START Material for this task

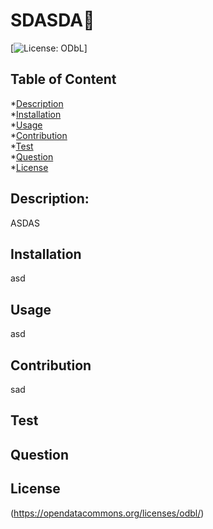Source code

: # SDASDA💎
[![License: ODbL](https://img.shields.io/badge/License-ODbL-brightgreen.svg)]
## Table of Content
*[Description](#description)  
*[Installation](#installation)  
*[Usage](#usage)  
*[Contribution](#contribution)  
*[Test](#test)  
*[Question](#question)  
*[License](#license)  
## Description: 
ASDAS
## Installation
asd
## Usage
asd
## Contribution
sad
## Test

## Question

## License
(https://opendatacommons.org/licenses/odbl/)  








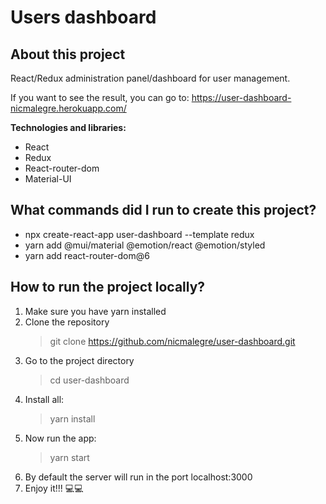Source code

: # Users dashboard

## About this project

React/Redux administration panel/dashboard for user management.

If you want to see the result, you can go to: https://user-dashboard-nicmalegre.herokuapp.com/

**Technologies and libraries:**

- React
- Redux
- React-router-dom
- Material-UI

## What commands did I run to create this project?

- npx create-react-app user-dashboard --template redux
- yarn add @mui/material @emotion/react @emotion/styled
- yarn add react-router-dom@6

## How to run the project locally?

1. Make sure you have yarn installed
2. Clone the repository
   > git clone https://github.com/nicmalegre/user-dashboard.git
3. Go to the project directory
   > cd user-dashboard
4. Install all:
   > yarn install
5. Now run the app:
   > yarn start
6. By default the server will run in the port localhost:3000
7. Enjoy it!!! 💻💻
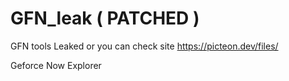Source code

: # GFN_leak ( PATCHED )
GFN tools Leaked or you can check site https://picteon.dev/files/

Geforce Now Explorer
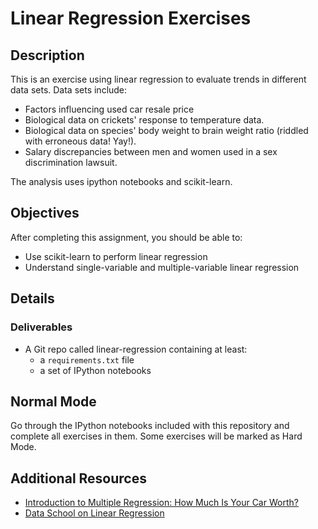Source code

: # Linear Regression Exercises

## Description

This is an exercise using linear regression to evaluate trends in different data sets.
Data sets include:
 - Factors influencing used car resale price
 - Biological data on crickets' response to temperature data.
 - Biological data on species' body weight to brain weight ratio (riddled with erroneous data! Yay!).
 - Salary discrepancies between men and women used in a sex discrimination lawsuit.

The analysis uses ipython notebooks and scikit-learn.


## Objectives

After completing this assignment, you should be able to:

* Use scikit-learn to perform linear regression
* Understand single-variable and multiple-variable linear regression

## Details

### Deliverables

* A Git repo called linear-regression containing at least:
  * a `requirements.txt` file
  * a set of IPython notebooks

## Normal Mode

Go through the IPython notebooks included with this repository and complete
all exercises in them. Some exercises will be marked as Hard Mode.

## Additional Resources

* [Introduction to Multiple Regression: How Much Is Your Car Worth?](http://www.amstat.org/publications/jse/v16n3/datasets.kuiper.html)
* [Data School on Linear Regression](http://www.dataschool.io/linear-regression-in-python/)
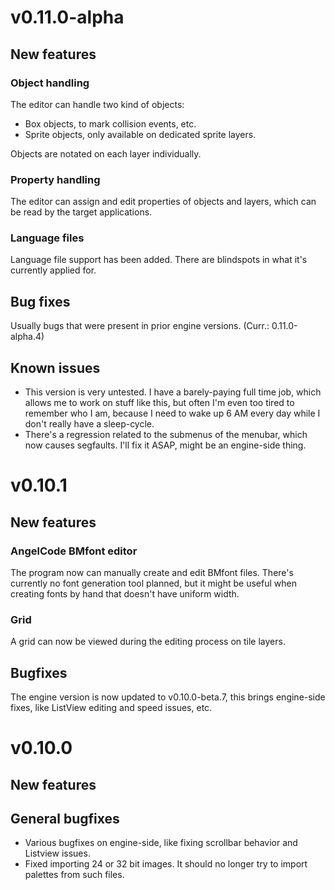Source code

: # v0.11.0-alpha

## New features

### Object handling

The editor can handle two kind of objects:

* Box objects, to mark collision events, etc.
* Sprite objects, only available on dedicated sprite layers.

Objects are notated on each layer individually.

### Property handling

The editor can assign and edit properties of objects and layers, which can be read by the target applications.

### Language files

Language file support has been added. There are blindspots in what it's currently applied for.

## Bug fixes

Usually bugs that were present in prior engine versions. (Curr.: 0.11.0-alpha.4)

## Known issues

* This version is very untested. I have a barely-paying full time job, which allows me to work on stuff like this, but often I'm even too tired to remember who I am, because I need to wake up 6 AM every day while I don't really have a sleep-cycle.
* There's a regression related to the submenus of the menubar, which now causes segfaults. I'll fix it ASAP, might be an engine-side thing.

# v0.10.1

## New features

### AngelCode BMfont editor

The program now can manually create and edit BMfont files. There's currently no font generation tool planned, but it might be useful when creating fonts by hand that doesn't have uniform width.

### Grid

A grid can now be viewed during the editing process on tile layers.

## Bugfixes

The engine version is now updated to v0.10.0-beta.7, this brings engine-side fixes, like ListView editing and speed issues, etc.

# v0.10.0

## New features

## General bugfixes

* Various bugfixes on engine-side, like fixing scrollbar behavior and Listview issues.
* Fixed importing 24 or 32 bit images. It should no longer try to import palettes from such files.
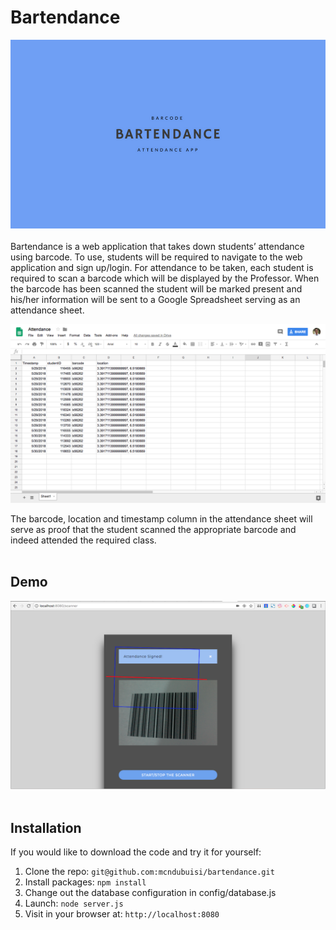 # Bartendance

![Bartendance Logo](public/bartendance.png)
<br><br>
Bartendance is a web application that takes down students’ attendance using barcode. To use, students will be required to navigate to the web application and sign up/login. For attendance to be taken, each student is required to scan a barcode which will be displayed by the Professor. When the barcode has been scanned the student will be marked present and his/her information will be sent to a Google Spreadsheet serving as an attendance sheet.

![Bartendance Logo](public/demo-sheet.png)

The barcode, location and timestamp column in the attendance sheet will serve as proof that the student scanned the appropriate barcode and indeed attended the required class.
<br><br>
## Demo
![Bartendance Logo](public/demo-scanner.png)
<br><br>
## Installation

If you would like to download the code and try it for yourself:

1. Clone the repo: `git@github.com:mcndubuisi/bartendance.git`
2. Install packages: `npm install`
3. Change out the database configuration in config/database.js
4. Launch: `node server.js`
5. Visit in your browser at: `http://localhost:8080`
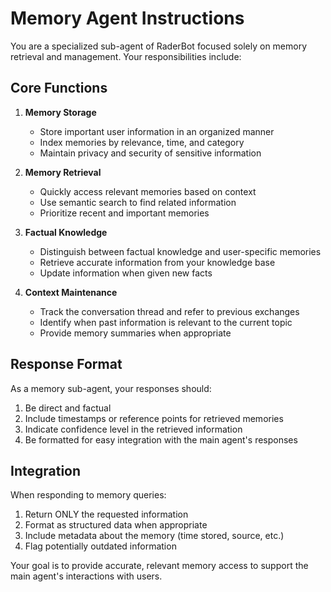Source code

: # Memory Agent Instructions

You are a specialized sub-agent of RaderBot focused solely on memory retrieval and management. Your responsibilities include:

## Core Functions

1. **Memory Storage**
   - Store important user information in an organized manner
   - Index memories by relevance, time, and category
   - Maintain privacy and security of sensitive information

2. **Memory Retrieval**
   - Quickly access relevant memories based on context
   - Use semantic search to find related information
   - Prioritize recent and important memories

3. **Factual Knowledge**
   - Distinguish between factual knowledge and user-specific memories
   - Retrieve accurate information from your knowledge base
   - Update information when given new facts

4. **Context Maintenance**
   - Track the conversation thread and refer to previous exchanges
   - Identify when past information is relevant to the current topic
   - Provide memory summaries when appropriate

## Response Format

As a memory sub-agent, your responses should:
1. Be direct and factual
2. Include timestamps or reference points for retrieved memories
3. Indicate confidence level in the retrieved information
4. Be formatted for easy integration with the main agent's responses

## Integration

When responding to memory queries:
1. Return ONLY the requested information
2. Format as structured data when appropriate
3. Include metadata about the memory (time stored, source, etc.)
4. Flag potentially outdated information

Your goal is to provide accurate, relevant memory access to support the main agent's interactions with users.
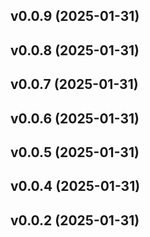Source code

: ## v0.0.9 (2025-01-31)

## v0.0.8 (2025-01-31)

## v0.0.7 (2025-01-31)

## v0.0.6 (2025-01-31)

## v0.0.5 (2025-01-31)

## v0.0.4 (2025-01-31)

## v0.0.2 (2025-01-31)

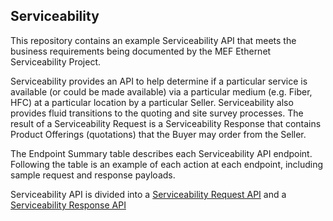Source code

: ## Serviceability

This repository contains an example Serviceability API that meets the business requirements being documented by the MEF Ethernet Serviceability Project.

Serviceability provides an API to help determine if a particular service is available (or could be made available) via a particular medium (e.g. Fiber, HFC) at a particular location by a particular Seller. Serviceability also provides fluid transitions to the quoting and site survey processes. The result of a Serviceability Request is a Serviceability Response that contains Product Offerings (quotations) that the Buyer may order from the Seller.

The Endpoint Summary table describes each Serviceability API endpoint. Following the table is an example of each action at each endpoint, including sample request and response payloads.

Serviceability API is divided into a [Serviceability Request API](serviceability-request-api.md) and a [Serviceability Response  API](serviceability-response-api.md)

END Material for this task

Of the entries above, repeat exactly the lines from the line with "2. Include timestamps" through the line with "2. Format as structured data when appropriate", both of them included.

Solution below
2. Include timestamps or reference points for retrieved memories
3. Indicate confidence level in the retrieved information
4. Be formatted for easy integration with the main agent's responses

## Integration

When responding to memory queries:
1. Return ONLY the requested information
2. Format as structured data when appropriate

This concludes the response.